De eso se trata: atemorizar a las gentes de bien, a los ciudadanos pacíficos. Amedrentar a todo el que no comparta sus ideas, perseguir, encarcelar o desterrar a quienes caigan dentro de la denominación de “enemigo de clase”.
El fenómeno se ha repetido en distintos países. Chile, hace un año. En España, los seguidores de los comunistas de ‘Unidas Podemos’, o los separatistas catalanes. En Francia, los individuos del ‘movimiento de los chalecos amarillos’. En fin. Los ejemplos abundan. Son los acertadamente bautizados como los indignaditos que, cobijados por una supuesta exclusión, dan rienda suelta a la barbarie.

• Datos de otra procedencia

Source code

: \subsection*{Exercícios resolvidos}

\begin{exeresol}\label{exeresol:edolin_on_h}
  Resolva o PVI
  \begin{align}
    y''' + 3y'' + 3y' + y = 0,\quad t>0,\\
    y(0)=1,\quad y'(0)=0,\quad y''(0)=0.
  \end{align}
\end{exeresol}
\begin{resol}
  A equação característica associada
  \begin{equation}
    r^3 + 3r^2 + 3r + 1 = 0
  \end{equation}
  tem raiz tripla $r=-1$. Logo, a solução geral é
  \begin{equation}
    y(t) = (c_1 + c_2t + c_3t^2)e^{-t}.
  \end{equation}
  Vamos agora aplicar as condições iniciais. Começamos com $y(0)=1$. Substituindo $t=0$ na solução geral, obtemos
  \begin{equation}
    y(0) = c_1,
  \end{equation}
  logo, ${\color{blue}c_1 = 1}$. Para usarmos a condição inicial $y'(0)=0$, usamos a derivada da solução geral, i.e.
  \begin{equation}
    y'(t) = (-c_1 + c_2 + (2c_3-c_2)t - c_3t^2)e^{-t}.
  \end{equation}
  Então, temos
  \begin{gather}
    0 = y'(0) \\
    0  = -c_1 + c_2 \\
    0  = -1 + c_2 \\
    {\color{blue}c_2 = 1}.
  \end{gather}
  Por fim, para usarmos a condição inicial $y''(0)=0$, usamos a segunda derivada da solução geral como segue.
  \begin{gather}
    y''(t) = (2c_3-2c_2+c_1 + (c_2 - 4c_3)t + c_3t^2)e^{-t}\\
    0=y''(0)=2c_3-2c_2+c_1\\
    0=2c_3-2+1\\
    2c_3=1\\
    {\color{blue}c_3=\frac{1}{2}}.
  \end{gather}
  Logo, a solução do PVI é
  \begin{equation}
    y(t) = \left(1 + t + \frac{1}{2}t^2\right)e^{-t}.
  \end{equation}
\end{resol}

Es preocupante la actitud observada por la policía durante los actos de ferocidad emprendidos por las vándalas que procuraron quemar el centro de Bogotá. Es cierto que la protesta pacífica goza de protección constitucional. Pero lo ocurrido en la capital de la República está en las antípodas de una marcha tranquila. Aquello fue una verdadera y a todas luces reprochable acción de intrepidez que puso en entredicho la seguridad ciudadana.
Mientras las antisociales trataban de incendiar un lugar sagrado que goza de protección internacional, la policía observaba como si fuera un testigo ático. La iglesia de San Francisco, una de las más bellas y emblemáticas del país, fue construida a mediados del siglo XVI y, además de ser un sitio sagrado para quienes profesan la fe católica, es un monumento y un patrimonio invaluable de Colombia.
Este espantoso episodio debe tener consecuencias penales y políticas. Sanciones ejemplarizantes a las personas que promovieron e incitaron el acto; también a las licenciosas que procuraron la conflagración. Por su parte, la alcaldesa de Bogotá tiene que poner la cara y asumir las consecuencias. ¿Cómo así que una horda de juerguistas, ciegas de la ira y sin capacidad de controlar su espíritu criminal pueden atentar contra la capital, desatando incendios, rompiendo vitrinas comerciales, destrozando el transporte público y sembrando horror entre los ciudadanos, sin que la alcaldesa haya movido un dedo para evitarlo?
Las vergonzosas escenas, obligan a hacer un frustrante comparativo con la España de la guerra civil, cuando los miembros del bando republicano quemaban iglesias y asesinaban sacerdotes. Si no se imponen correctivos drásticos, eso mismo terminará sucediendo en Colombia en un plazo no muy largo.